Managing Collective Threats
The U.N., nearly four times its original size, is approaching its 80th year. Is it best understood as a universalist institution that promotes diplomacy and peace among disparate sovereign states or as an organization that actively manages complex global problems? Is the U.N. a stage for global politics, or is it an actor?
It aspires to be both. But any honest assessment of it must begin with the realization that it was designed primarily for stability. The Charter’s chief goals are peace and security rather than change and evolution. While centrally important, these goals are in tension with a 21st-century world facing myriad novel collective and even global threats, including existential ones such as the climate crisis. Managing climate change requires not refraining from action but promoting it.

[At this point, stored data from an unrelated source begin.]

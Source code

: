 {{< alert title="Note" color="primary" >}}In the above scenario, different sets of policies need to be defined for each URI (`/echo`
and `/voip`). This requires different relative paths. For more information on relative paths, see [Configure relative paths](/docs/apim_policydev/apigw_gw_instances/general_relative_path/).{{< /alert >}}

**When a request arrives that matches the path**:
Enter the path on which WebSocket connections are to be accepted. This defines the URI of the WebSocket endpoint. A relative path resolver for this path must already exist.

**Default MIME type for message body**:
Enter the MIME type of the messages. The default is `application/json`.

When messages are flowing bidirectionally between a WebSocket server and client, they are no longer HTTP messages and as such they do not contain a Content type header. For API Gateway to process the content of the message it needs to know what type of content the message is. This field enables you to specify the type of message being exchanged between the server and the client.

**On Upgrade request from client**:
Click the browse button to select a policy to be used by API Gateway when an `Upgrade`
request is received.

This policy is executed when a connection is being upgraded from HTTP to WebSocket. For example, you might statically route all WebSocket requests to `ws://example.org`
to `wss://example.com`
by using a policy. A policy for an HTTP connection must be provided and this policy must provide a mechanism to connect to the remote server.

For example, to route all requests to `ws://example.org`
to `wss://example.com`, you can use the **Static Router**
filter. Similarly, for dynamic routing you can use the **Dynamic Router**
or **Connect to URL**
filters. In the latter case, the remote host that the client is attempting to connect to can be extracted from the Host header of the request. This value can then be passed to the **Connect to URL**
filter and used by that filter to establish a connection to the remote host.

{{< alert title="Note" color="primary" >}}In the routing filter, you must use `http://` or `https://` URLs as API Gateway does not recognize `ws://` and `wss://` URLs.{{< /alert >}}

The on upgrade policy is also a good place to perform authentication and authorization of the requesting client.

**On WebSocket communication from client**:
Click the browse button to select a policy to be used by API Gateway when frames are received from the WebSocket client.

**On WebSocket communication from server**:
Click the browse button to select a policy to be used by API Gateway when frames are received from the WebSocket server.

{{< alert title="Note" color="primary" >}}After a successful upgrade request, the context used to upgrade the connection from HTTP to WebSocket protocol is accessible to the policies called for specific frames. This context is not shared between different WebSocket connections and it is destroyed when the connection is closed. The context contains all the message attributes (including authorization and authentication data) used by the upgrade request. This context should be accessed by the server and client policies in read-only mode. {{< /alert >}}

Compounding the U.N.’s tendency toward stasis is an unlikely success of its work: self-determination. Over the last 75 years, self-determination’s spread has led to a much more pluralistic — and simply much larger — array of sovereign states.

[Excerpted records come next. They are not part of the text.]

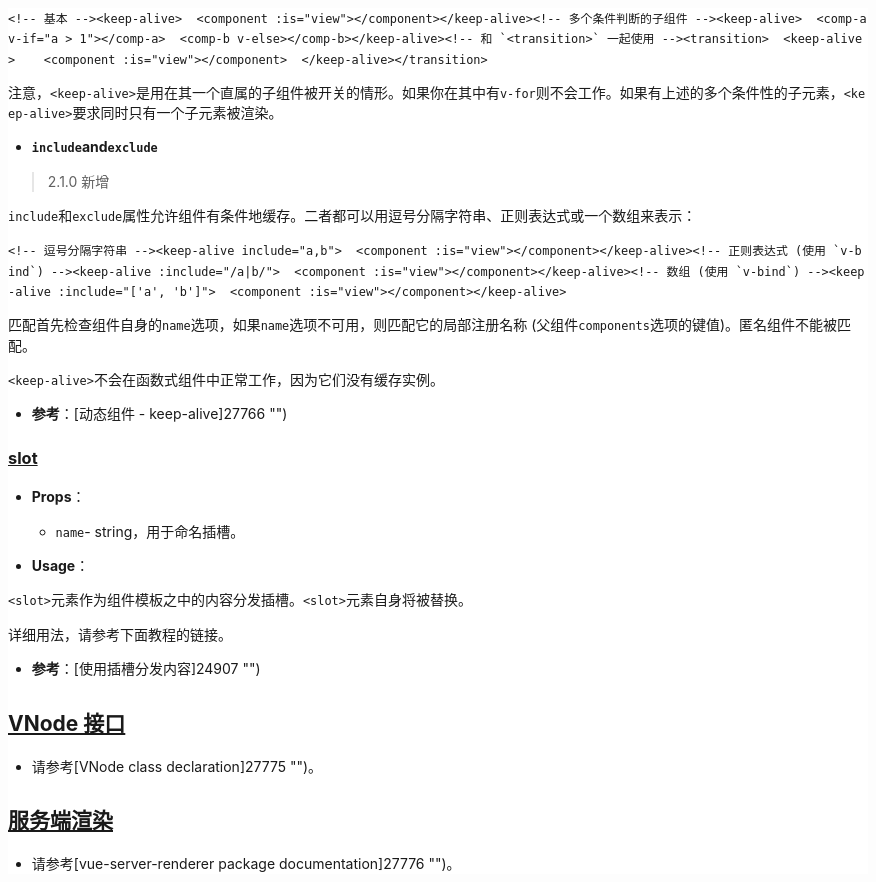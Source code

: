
 ```
<!-- 基本 --><keep-alive>  <component :is="view"></component></keep-alive><!-- 多个条件判断的子组件 --><keep-alive>  <comp-a v-if="a > 1"></comp-a>  <comp-b v-else></comp-b></keep-alive><!-- 和 `<transition>` 一起使用 --><transition>  <keep-alive>    <component :is="view"></component>  </keep-alive></transition>
``` 



注意，`<keep-alive>`是用在其一个直属的子组件被开关的情形。如果你在其中有`v-for`则不会工作。如果有上述的多个条件性的子元素，`<keep-alive>`要求同时只有一个子元素被渲染。
* **`include`and`exclude`**

<blockquote>

2.1.0 新增

</blockquote>

`include`和`exclude`属性允许组件有条件地缓存。二者都可以用逗号分隔字符串、正则表达式或一个数组来表示：


```
<!-- 逗号分隔字符串 --><keep-alive include="a,b">  <component :is="view"></component></keep-alive><!-- 正则表达式 (使用 `v-bind`) --><keep-alive :include="/a|b/">  <component :is="view"></component></keep-alive><!-- 数组 (使用 `v-bind`) --><keep-alive :include="['a', 'b']">  <component :is="view"></component></keep-alive>
``` 



匹配首先检查组件自身的`name`选项，如果`name`选项不可用，则匹配它的局部注册名称 (父组件`components`选项的键值)。匿名组件不能被匹配。



`<keep-alive>`不会在函数式组件中正常工作，因为它们没有缓存实例。
* **参考**：[动态组件 - keep-alive]27766 "")

### [slot](%24785#slot-1 "slot")<a name="slot-1"></a>

* **Props**：


	* `name`- string，用于命名插槽。
* **Usage**：



`<slot>`元素作为组件模板之中的内容分发插槽。`<slot>`元素自身将被替换。



详细用法，请参考下面教程的链接。
* **参考**：[使用插槽分发内容]24907 "")

## [VNode 接口](%24785#VNode-接口 "VNode 接口")<a name="VNode-接口"></a>

* 请参考[VNode class declaration]27775 "")。

## [服务端渲染](%24785#服务端渲染 "服务端渲染")<a name="服务端渲染"></a>

* 请参考[vue-server-renderer package documentation]27776 "")。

A system of almost 200 states inevitably yields slow and cumbersome processes of cooperation. This challenge is compounded when the states involved have diverse and opposing views. The U.N. Convention on the Law of the Sea, part of a long history of maritime rulemaking, still took over a decade to negotiate. The latest round of World Trade Organization negotiations commenced in Doha over two decades ago; there is no sign of it reaching completion. Climate change negotiations, such as the ones recently completed in Dubai, have continued in various forms since the Rio Summit in 1992. While tens of thousands of participants have labored through many dozens of meetings, progress has been agonizingly slow — and largely outpaced by the rapidly growing problem.
These challenges highlight an unexpected aspect of self-determination’s fixation on territories rather than peoples, and its concomitant failure to give all peoples self-governance. A world of true self-determination — one based on peoples rather than territories — would be far more fragmented. It is impossible to say how many peoples exist in the world today. Europe alone once contained hundreds. Would a system of 400 states be governable? What of 500 — or 1,000? There is no natural or normal number of states in the world.
True security in the 21st century will require deep collaboration among myriad sovereigns — but the more of them there are, the harder that is. And so arguments in favor of “minilateralism” and so-called club approaches to common problems have arisen. These ideas are not new, but they have taken on greater urgency in recent years, most notably as Earth’s temperature racks up record upon record.
Nearly 30 nations in Europe, the ancestral home of the sovereign state, are now joined together in the EU. This experiment, ongoing now for several decades, points to an alternative geometry, one where differing levels of governance address differing topics. Though not perfect, the EU system allows a more cohesive approach to policy on those matters that are most international, and more national control on those issues most local.
To be sure, dissatisfaction with EU governance and its endless committees is high. But Europe is in no danger of dissolving; indeed, it is more likely to grow than shrink over time. Like the federal states of the world, only more so, the EU’s complex, layered architecture provides a model of international cooperation that is effective, while still respecting the need for disparate peoples to rule themselves at least partially according to their own preferences. In other words, Europe’s success offers hope that self-determination and international cooperation can coexist in an ever more challenging world.